• **Problem**
The required answer is the count of lines in the records that contain "where", with no other text.

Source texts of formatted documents

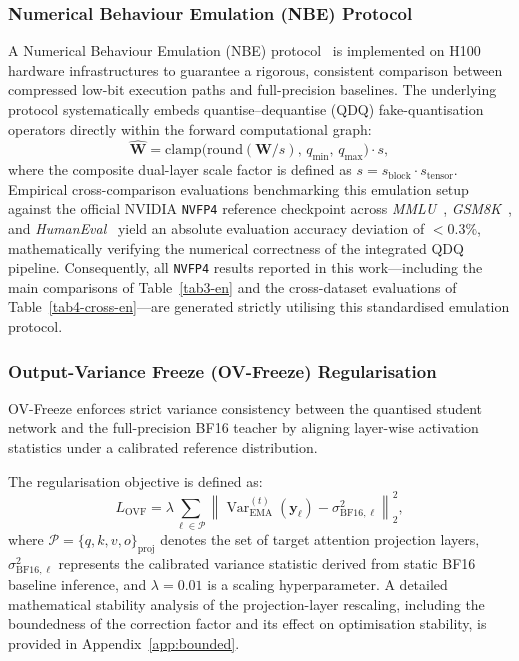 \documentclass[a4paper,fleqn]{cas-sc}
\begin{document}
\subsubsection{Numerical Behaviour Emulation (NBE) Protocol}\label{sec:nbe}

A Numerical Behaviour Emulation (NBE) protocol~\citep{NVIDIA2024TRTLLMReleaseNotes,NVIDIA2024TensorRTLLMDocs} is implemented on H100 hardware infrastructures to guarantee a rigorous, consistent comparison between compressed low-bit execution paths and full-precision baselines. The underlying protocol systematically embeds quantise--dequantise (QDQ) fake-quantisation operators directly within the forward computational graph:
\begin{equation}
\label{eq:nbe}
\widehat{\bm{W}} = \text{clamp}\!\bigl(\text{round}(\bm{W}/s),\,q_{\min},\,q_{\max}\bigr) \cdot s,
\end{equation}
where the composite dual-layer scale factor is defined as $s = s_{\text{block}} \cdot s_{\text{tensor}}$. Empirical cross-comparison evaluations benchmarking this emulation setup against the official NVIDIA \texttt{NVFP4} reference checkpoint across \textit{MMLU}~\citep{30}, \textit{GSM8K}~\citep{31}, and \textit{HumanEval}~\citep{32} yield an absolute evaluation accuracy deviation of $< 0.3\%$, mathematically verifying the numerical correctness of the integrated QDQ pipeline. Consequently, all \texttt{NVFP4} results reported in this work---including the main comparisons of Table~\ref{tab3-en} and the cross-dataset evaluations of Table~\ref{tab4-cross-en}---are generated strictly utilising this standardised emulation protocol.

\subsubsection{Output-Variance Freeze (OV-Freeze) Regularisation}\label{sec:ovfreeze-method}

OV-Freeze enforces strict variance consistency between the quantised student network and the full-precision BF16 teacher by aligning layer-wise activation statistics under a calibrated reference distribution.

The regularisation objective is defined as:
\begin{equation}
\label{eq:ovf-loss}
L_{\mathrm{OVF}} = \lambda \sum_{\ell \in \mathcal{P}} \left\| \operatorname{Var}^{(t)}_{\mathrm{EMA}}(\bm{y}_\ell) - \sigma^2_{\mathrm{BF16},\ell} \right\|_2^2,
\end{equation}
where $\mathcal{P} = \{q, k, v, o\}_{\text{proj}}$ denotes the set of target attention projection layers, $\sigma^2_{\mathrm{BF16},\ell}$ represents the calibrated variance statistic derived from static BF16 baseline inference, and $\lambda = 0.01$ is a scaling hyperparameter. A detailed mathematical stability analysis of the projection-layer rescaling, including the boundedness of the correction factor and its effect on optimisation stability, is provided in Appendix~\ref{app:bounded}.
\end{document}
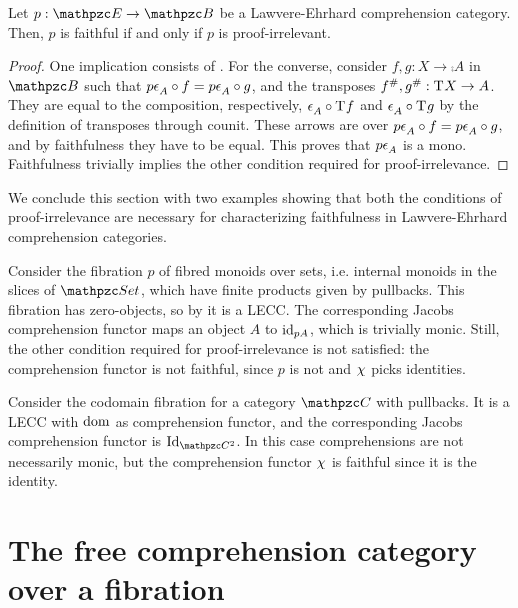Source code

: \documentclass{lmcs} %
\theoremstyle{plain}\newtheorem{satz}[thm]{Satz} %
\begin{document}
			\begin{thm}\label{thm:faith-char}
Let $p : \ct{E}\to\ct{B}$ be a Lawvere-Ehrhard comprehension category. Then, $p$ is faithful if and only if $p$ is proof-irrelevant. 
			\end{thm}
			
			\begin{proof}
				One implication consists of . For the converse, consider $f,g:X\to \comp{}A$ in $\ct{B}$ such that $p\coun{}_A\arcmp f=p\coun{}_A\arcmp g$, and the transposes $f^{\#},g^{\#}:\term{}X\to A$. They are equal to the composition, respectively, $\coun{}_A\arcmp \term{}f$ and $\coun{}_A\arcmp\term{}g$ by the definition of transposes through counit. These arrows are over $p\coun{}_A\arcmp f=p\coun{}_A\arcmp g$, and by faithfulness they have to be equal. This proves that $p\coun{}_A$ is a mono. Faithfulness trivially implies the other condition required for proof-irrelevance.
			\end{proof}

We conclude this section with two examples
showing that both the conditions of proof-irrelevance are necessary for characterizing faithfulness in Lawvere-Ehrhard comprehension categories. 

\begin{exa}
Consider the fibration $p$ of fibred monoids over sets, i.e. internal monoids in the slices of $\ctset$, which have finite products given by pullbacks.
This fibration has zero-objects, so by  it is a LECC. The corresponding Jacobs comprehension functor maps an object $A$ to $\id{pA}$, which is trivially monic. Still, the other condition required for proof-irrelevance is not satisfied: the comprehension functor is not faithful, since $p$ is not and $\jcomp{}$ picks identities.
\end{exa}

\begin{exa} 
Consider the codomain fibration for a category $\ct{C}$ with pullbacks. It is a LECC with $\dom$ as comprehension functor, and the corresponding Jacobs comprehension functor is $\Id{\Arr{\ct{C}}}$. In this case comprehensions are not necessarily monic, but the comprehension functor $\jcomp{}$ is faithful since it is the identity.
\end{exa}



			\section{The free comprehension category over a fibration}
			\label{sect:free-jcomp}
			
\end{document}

• **Response area**
2